Dutkiewicz serves as commander of 502d Security Forces Group, Joint Base San Antonio. As the installation’s senior law enforcement executive, the colonel leads 1,000 law enforcement, security, and legal professionals.
Robb, daughter of Lynda Johnson Robb and Charles Robb, is one of President Johnson’s seven grandchildren to carry on his legacy. She grew up in Virginia, where her father was elected governor and then U.S. senator, and later moved to Austin to study at the University of Texas School of Law, earning her degree with honors in 1998.
Living in Texas provided the opportunity to be with her beloved grandmother. Robb recalls spending each Tuesday with Lady Bird Johnson, cooking, watching PBS, or reading some of her grandmother’s favorite books. Today, Robb is a counsel in the Austin law firm of Haynes and Boone, specializing in media, First Amendment law, and intellectual property litigation. She serves in a variety of capacities, including as a member and chair of the KLRU board and council member for the University of Texas School of Undergraduate Studies and the LBJ School of Public Affairs.
Robb is also the founder, former chairman, and chair emeritus of the LBJ Library Future Forum.
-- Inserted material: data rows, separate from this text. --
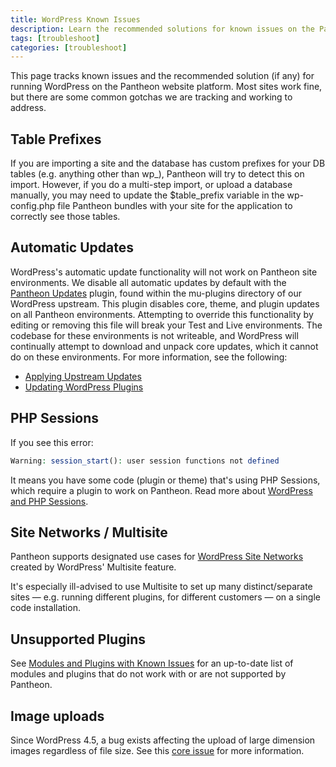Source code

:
 ```yaml
---
title: WordPress Known Issues
description: Learn the recommended solutions for known issues on the Pantheon Website Management Platform for WordPress sites.
tags: [troubleshoot]
categories: [troubleshoot]
---
```

This page tracks known issues and the recommended solution (if any) for running WordPress on the Pantheon website platform. Most sites work fine, but there are some common gotchas we are tracking and working to address.

## Table Prefixes

If you are importing a site and the database has custom prefixes for your DB tables (e.g. anything other than wp\_), Pantheon will try to detect this on import. However, if you do a multi-step import, or upload a database manually, you may need to update the $table\_prefix variable in the wp-config.php file Pantheon bundles with your site for the application to correctly see those tables.

## Automatic Updates

WordPress's automatic update functionality will not work on Pantheon site environments. We disable all automatic updates by default with the [Pantheon Updates](https://github.com/pantheon-systems/WordPress/blob/master/wp-content/mu-plugins/pantheon/pantheon-updates.php) plugin, found within the mu-plugins directory of our WordPress upstream. This plugin disables core, theme, and plugin updates on all Pantheon environments. Attempting to override this functionality by editing or removing this file will break your Test and Live environments. The codebase for these environments is not writeable, and WordPress will continually attempt to download and unpack core updates, which it cannot do on these environments. For more information, see the following:

- [Applying Upstream Updates](/docs/upstream-updates/ "How to apply core updates to sites on Pantheon")
- [Updating WordPress Plugins](https://pantheon.io/blog/updating-wordpress-plugins-pantheon "Blog post explaining how to update plugins")

## PHP Sessions

If you see this error:

```php
Warning: session_start(): user session functions not defined
```
It means you have some code (plugin or theme) that's using PHP Sessions, which require a plugin to work on Pantheon. Read more about [WordPress and PHP Sessions](/docs/wordpress-sessions/).

## Site Networks / Multisite

Pantheon supports designated use cases for [WordPress Site Networks](/docs/wordpress-site-networks) created by WordPress' Multisite feature.


It's especially ill-advised to use Multisite to set up many distinct/separate sites — e.g. running different plugins, for different customers — on a single code installation.

## Unsupported Plugins
See [Modules and Plugins with Known Issues](/docs/unsupported-modules-plugins) for an up-to-date list of modules and plugins that do not work with or are not supported by Pantheon.

## Image uploads
Since WordPress 4.5, a bug exists affecting the upload of large dimension images regardless of file size. See this [core issue](https://core.trac.wordpress.org/ticket/36534) for more information.
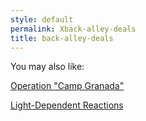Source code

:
 ```yaml
---
style: default
permalink: Xback-alley-deals
title: back-alley-deals
---
```

You may also like:

[Operation "Camp Granada"](http://scp-wiki.net/hellomuddah)

[Light-Dependent Reactions](http://scp-wiki.net/light-dependent-reactions)

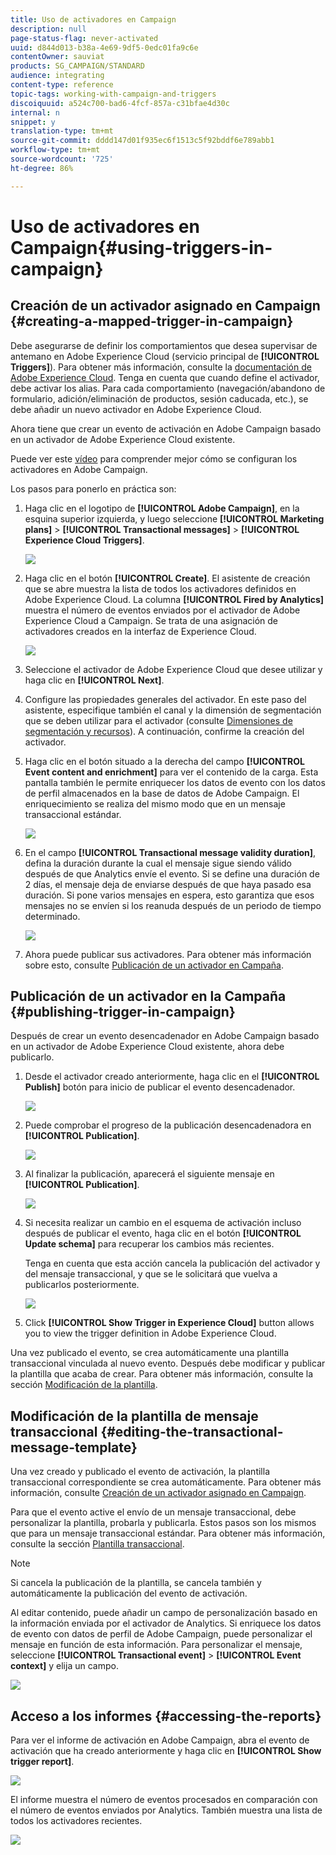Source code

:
 ```yaml
---
title: Uso de activadores en Campaign
description: null
page-status-flag: never-activated
uuid: d844d013-b38a-4e69-9df5-0edc01fa9c6e
contentOwner: sauviat
products: SG_CAMPAIGN/STANDARD
audience: integrating
content-type: reference
topic-tags: working-with-campaign-and-triggers
discoiquuid: a524c700-bad6-4fcf-857a-c31bfae4d30c
internal: n
snippet: y
translation-type: tm+mt
source-git-commit: dddd147d01f935ec6f1513c5f92bddf6e789abb1
workflow-type: tm+mt
source-wordcount: '725'
ht-degree: 86%

---
```



# Uso de activadores en Campaign{#using-triggers-in-campaign}

## Creación de un activador asignado en Campaign {#creating-a-mapped-trigger-in-campaign}

Debe asegurarse de definir los comportamientos que desea supervisar de antemano en Adobe Experience Cloud (servicio principal de **[!UICONTROL Triggers]**). Para obtener más información, consulte la [documentación de Adobe Experience Cloud](https://docs.adobe.com/content/help/en/core-services/interface/activation/triggers.html). Tenga en cuenta que cuando define el activador, debe activar los alias. Para cada comportamiento (navegación/abandono de formulario, adición/eliminación de productos, sesión caducada, etc.), se debe añadir un nuevo activador en Adobe Experience Cloud.

Ahora tiene que crear un evento de activación en Adobe Campaign basado en un activador de Adobe Experience Cloud existente.

Puede ver este [vídeo](https://helpx.adobe.com/es/marketing-cloud/how-to/email-marketing.html#step-two) para comprender mejor cómo se configuran los activadores en Adobe Campaign.

Los pasos para ponerlo en práctica son:

1. Haga clic en el logotipo de **[!UICONTROL Adobe Campaign]**, en la esquina superior izquierda, y luego seleccione **[!UICONTROL Marketing plans]** > **[!UICONTROL Transactional messages]** > **[!UICONTROL Experience Cloud Triggers]**.

   ![](assets/remarketing_1.png)

1. Haga clic en el botón **[!UICONTROL Create]**. El asistente de creación que se abre muestra la lista de todos los activadores definidos en Adobe Experience Cloud. La columna **[!UICONTROL Fired by Analytics]** muestra el número de eventos enviados por el activador de Adobe Experience Cloud a Campaign. Se trata de una asignación de activadores creados en la interfaz de Experience Cloud.

   ![](assets/remarketing_2.png)

1. Seleccione el activador de Adobe Experience Cloud que desee utilizar y haga clic en **[!UICONTROL Next]**.
1. Configure las propiedades generales del activador. En este paso del asistente, especifique también el canal y la dimensión de segmentación que se deben utilizar para el activador (consulte [Dimensiones de segmentación y recursos](../../automating/using/query.md#targeting-dimensions-and-resources)). A continuación, confirme la creación del activador.
1. Haga clic en el botón situado a la derecha del campo **[!UICONTROL Event content and enrichment]** para ver el contenido de la carga. Esta pantalla también le permite enriquecer los datos de evento con los datos de perfil almacenados en la base de datos de Adobe Campaign. El enriquecimiento se realiza del mismo modo que en un mensaje transaccional estándar.

   ![](assets/remarketing_3.png)

1. En el campo **[!UICONTROL Transactional message validity duration]**, defina la duración durante la cual el mensaje sigue siendo válido después de que Analytics envíe el evento. Si se define una duración de 2 días, el mensaje deja de enviarse después de que haya pasado esa duración. Si pone varios mensajes en espera, esto garantiza que esos mensajes no se envíen si los reanuda después de un periodo de tiempo determinado.

   ![](assets/remarketing_4.png)

1. Ahora puede publicar sus activadores. Para obtener más información sobre esto, consulte [Publicación de un activador en Campaña](../../integrating/using/using-triggers-in-campaign.md#publishing-trigger-in-campaign).

## Publicación de un activador en la Campaña {#publishing-trigger-in-campaign}

Después de crear un evento desencadenador en Adobe Campaign basado en un activador de Adobe Experience Cloud existente, ahora debe publicarlo.

1. Desde el activador creado anteriormente, haga clic en el **[!UICONTROL Publish]** botón para inicio de publicar el evento desencadenador.

   ![](assets/trigger_publish_1.png)

1. Puede comprobar el progreso de la publicación desencadenadora en **[!UICONTROL Publication]**.

   ![](assets/trigger_publish_2.png)

1. Al finalizar la publicación, aparecerá el siguiente mensaje en **[!UICONTROL Publication]**.

   ![](assets/trigger_publish_3.png)

1. Si necesita realizar un cambio en el esquema de activación incluso después de publicar el evento, haga clic en el botón **[!UICONTROL Update schema]** para recuperar los cambios más recientes.

   Tenga en cuenta que esta acción cancela la publicación del activador y del mensaje transaccional, y que se le solicitará que vuelva a publicarlos posteriormente.

   ![](assets/trigger_publish_4.png)

1. Click **[!UICONTROL Show Trigger in Experience Cloud]** button allows you to view the trigger definition in Adobe Experience Cloud.

Una vez publicado el evento, se crea automáticamente una plantilla transaccional vinculada al nuevo evento. Después debe modificar y publicar la plantilla que acaba de crear. Para obtener más información, consulte la sección [Modificación de la plantilla](../../start/using/marketing-activity-templates.md).

## Modificación de la plantilla de mensaje transaccional {#editing-the-transactional-message-template}

Una vez creado y publicado el evento de activación, la plantilla transaccional correspondiente se crea automáticamente. Para obtener más información, consulte [Creación de un activador asignado en Campaign](#creating-a-mapped-trigger-in-campaign).

Para que el evento active el envío de un mensaje transaccional, debe personalizar la plantilla, probarla y publicarla. Estos pasos son los mismos que para un mensaje transaccional estándar. Para obtener más información, consulte la sección [Plantilla transaccional](../../channels/using/event-transactional-messages.md#personalizing-a-transactional-message).

>[!NOTE]
>
>Si cancela la publicación de la plantilla, se cancela también y automáticamente la publicación del evento de activación.

Al editar contenido, puede añadir un campo de personalización basado en la información enviada por el activador de Analytics. Si enriquece los datos de evento con datos de perfil de Adobe Campaign, puede personalizar el mensaje en función de esta información. Para personalizar el mensaje, seleccione **[!UICONTROL Transactional event]** > **[!UICONTROL Event context]** y elija un campo.

![](assets/remarketing_8.png)

## Acceso a los informes {#accessing-the-reports}

Para ver el informe de activación en Adobe Campaign, abra el evento de activación que ha creado anteriormente y haga clic en **[!UICONTROL Show trigger report]**.

![](assets/remarketing_9.png)

El informe muestra el número de eventos procesados en comparación con el número de eventos enviados por Analytics. También muestra una lista de todos los activadores recientes.

![](assets/trigger_uc_browse_14.png)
Having learned the value of philanthropy from her grandmother, she volunteers for several community nonprofits, including Reading is Fundamental of Austin, Trinity Center, and Volunteer Legal Services.
To view the wreath-laying ceremony, stop first at LBJ State Park to pick up a free vehicle permit and map. The state park’s visitor center will open at 8:30 am. The LBJ Ranch gate opens at 9 am. The Johnson Family Cemetery is located just inside the ranch entrance. Allow plenty of time to arrive at the cemetery prior to 10 a.m.
FUN & GAMES
LBJ State Park’s Sauer-Beckmann Farm is holding a presidential birthday celebration from 10 a.m.-1:30 p.m. Saturday, Aug. 23, with old-fashioned games for all ages. Admission to the park and farm are free.